Me and my other group members had done several experiments to find the best model for the data product. We have three different experiments in total and every experiment were tested out using the Decision Tree algorithm and Naive Bayes algorithm with two different ratios which are 80:20 and 60:40. Based on the results above, Decision Tree has better performance accuracy compared to Naive Bayes. After done with all the experiments, we then continued with hyperparameter tuning to analyze whether the performance accuracies of all the experiments remain unchanged or get higher. This method is to tune the dataset to get a better performance. We used Grid Search for hyperparameter tuning and some of the results did get higher. To sum up, the best model is Decision Tree experiment 1 (resampling) before hyperparameter tuning 80:20 for Python and for RapidMiner, the best model would be experiment 1 (resampling) after hyperparameter tuning 80:20 with Decision Tree. The experiment remained the same which is experiment 1; however, for Python before hyperparameter tuning is higher while for RapidMiner, the best one is after tuning. We can say, Decision Tree is the best algorithm to use for predictive data mining.
After completing all the experiments for every ratio and algorithm, here is the result that we got.
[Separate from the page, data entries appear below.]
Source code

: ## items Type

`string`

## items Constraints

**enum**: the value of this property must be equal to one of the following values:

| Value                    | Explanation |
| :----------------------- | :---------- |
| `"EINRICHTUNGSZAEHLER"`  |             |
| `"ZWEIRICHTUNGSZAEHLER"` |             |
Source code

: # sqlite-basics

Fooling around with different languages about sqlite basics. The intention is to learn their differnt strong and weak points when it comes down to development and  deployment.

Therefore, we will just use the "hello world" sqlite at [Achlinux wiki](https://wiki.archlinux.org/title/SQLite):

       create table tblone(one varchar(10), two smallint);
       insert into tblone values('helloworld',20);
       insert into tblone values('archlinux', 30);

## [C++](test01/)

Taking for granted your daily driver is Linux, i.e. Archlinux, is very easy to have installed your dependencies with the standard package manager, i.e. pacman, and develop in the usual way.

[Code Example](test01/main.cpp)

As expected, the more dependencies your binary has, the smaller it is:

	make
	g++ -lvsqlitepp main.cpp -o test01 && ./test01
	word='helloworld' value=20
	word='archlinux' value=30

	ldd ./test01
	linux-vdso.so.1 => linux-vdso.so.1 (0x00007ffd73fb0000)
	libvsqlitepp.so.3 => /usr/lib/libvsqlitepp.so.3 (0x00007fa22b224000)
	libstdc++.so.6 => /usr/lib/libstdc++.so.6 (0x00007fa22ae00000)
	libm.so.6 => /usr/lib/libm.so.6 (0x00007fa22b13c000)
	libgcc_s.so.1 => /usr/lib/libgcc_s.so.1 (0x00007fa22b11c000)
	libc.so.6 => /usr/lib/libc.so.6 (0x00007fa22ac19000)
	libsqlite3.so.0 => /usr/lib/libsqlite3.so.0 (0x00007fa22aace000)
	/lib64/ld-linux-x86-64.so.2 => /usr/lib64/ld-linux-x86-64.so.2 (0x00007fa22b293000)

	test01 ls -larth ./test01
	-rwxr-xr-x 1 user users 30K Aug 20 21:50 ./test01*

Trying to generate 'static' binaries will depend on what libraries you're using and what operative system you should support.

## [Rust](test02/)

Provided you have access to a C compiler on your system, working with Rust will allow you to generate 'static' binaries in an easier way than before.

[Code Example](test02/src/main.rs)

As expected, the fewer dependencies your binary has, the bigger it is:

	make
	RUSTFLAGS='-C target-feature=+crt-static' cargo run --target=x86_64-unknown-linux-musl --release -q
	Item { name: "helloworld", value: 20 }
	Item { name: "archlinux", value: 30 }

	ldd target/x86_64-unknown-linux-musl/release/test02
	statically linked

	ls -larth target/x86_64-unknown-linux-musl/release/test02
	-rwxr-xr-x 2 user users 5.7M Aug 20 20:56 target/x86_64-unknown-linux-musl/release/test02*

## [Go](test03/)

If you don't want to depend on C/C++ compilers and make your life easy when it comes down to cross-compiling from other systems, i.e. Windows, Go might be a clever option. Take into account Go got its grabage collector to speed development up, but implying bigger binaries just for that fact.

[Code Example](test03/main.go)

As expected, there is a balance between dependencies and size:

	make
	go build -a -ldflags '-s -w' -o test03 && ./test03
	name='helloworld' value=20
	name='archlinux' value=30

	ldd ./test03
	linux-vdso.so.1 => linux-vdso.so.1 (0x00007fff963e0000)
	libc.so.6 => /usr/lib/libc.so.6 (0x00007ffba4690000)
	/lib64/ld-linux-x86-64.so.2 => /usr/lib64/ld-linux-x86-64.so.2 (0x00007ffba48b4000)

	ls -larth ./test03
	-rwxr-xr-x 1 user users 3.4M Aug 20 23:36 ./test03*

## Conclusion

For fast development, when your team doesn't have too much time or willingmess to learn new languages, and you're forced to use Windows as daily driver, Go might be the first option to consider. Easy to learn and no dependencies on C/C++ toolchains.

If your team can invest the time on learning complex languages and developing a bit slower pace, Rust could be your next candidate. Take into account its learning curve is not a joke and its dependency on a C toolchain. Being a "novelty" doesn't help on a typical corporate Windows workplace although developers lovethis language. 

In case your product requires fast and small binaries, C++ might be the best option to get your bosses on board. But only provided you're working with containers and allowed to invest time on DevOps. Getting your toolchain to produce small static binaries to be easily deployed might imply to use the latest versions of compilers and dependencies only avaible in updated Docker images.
Overall, the Decision Tree has the best accuracy as it is higher compared to Naive Bayes. RapidMiner produced slightly better results than Python but not that much different. 80:20 ratio clearly has better accuracies since the training data is more than 60:40 ratio. So, the dataset was able to get trained in more than 60:40 ratio. We also did hyperparameter tuning to analyze whether the accuracies of the experiments increase or not. After applying Grid Search as a hyperparameter tuning method, we can see that the accuracies of the models did get higher. To conclude, the best model for financial level using RapidMiner would be Decision Tree experiment 1 80:20 (resampling only) after hyperparameter tuning (74.38%) while for Python, the best model is Decision Tree experiment 1 80:20 (resampling only) after hyperparameter tuning (69.55%). Hence, the best model would be resampling using the Decision Tree algorithm with an 80:20 ratio despite using RapidMiner or Python.
This project was very challenging and interesting to me. I spent a lot of time reading various pages and sources on Google to understand ways to complete this project. For Power BI and RapidMiner, I was not struggling as much as Python because I am already used to Power BI and RapidMiner; however, Python is rather new to me since I never learned and had any basic knowledge regarding Python. So, I spent a lot of time on Python trying to understand how the algorithms work. Nevertheless, thanks to Dr Nurfadhlina's lectures, I managed to understand Python better. Thus, I would like to express my gratitude towards Dr Nurfadhlina for always helping me and guiding me throughout this entire journey. I am extremely thankful to Dr Nurfahlina for being very patient with me and my group and spent some of her time doing a mentoring session for my group. Although sometimes we faced some difficulties, we still managed to come out with good solutions. Other than that, I have also learned several new skills and new knowledge that will come in handy later on. I can see how important Data Mining is, and every step is indeed very crucial to produce an accurate model and accurate data product. To wrap it all up, it was an amazing experience to learn Data Mining this semester. I will for sure apply all the skills I learned in this course from today onwards.